── DATA SHOWN ──
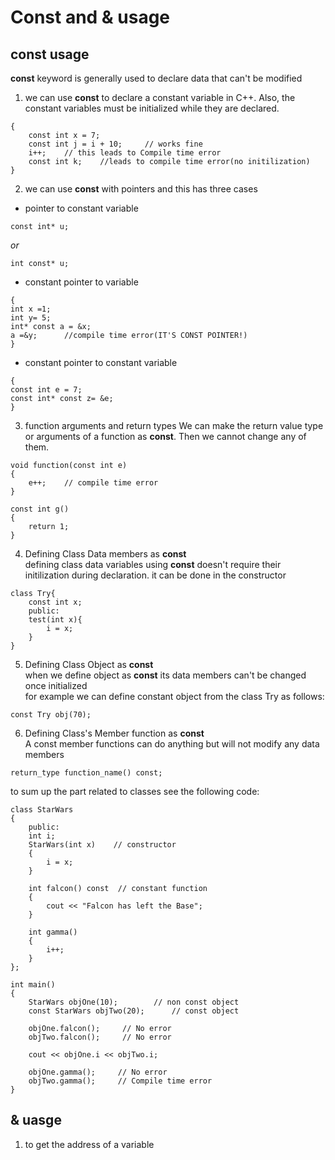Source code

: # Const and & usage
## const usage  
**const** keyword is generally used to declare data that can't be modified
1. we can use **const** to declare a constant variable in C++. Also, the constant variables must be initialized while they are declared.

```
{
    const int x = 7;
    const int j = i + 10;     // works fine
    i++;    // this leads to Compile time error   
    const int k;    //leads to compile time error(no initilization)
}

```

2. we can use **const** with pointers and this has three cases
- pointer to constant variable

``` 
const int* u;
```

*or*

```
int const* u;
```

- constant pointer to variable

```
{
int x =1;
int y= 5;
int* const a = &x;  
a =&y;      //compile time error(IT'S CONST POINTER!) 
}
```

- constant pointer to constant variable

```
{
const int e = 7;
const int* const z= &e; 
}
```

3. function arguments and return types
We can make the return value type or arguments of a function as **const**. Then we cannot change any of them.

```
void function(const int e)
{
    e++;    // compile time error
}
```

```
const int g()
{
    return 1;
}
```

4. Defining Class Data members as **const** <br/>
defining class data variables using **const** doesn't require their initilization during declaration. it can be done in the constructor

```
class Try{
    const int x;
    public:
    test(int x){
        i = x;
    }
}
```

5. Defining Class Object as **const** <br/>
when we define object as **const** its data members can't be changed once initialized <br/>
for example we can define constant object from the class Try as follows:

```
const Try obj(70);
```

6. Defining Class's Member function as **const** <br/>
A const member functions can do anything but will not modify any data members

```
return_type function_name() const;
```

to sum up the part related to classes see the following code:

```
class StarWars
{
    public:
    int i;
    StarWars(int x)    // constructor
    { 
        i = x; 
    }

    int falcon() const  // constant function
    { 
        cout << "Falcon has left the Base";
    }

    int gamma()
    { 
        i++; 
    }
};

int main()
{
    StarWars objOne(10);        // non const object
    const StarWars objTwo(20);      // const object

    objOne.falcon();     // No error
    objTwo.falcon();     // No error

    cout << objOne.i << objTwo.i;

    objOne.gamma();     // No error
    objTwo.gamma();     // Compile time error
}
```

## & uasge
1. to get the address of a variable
───
── DATA SHOWN ──
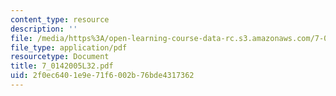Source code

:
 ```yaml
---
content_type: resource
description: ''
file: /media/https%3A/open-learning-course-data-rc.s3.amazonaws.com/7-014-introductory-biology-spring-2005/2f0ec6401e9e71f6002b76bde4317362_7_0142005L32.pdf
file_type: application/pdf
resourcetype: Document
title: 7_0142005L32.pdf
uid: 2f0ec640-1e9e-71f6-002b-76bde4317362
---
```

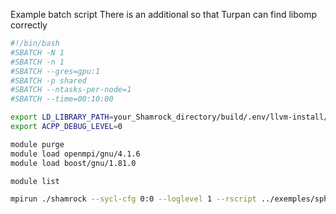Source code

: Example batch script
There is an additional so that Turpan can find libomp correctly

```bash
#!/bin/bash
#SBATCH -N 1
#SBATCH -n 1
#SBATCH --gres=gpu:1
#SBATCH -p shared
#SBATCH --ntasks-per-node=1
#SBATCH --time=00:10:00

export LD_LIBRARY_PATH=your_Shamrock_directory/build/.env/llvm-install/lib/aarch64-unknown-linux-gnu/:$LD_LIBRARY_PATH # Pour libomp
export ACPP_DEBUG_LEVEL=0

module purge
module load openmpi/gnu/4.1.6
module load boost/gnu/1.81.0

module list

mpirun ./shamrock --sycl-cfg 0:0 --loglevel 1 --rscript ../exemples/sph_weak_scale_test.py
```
───
── DATA SHOWN ──
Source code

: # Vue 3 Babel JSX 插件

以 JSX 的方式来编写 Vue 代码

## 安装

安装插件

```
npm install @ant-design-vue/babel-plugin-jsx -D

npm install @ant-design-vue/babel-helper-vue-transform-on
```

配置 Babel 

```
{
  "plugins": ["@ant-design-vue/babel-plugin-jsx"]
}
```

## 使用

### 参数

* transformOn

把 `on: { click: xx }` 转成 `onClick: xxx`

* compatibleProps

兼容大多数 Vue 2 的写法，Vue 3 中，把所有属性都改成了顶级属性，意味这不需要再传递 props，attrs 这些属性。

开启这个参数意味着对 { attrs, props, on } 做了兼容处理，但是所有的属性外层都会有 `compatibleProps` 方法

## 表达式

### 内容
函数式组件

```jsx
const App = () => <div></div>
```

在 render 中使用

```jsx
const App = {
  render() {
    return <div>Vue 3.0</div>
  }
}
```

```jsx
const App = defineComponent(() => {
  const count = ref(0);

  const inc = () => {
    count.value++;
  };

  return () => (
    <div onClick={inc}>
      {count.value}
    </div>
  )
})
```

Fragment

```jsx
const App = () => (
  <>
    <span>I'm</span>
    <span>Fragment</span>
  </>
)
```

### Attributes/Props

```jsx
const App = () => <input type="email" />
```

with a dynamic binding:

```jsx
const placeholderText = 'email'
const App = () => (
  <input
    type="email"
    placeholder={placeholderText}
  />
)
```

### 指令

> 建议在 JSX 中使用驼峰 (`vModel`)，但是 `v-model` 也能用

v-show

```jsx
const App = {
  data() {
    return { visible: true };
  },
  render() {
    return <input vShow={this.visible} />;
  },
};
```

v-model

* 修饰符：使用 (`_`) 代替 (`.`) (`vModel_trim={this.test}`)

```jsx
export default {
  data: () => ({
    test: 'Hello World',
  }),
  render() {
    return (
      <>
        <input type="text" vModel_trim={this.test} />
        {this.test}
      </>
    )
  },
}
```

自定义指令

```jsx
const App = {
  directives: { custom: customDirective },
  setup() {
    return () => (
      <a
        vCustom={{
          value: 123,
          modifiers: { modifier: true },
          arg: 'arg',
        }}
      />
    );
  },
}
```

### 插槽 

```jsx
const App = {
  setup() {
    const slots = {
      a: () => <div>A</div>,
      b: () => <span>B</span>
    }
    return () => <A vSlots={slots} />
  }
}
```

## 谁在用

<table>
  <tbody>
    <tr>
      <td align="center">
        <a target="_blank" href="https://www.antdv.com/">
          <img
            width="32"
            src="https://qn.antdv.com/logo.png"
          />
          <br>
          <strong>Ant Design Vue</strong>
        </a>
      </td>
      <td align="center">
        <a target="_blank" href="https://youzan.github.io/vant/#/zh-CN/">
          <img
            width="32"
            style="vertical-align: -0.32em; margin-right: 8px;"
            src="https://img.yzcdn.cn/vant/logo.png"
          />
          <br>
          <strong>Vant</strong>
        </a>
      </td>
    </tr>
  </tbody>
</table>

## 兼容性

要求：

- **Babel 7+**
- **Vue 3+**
───
YOUR OBJECTIVE — Above are the records; repeat exactly the lines from the one holding "- constant pointer to constant variable" down to the one holding "4. Defining Class", end lines included.

RESPONSE TO THE TASK —
- constant pointer to constant variable

```
{
const int e = 7;
const int* const z= &e; 
}
```

3. function arguments and return types
We can make the return value type or arguments of a function as **const**. Then we cannot change any of them.

```
void function(const int e)
{
    e++;    // compile time error
}
```

```
const int g()
{
    return 1;
}
```

4. Defining Class Data members as **const** <br/>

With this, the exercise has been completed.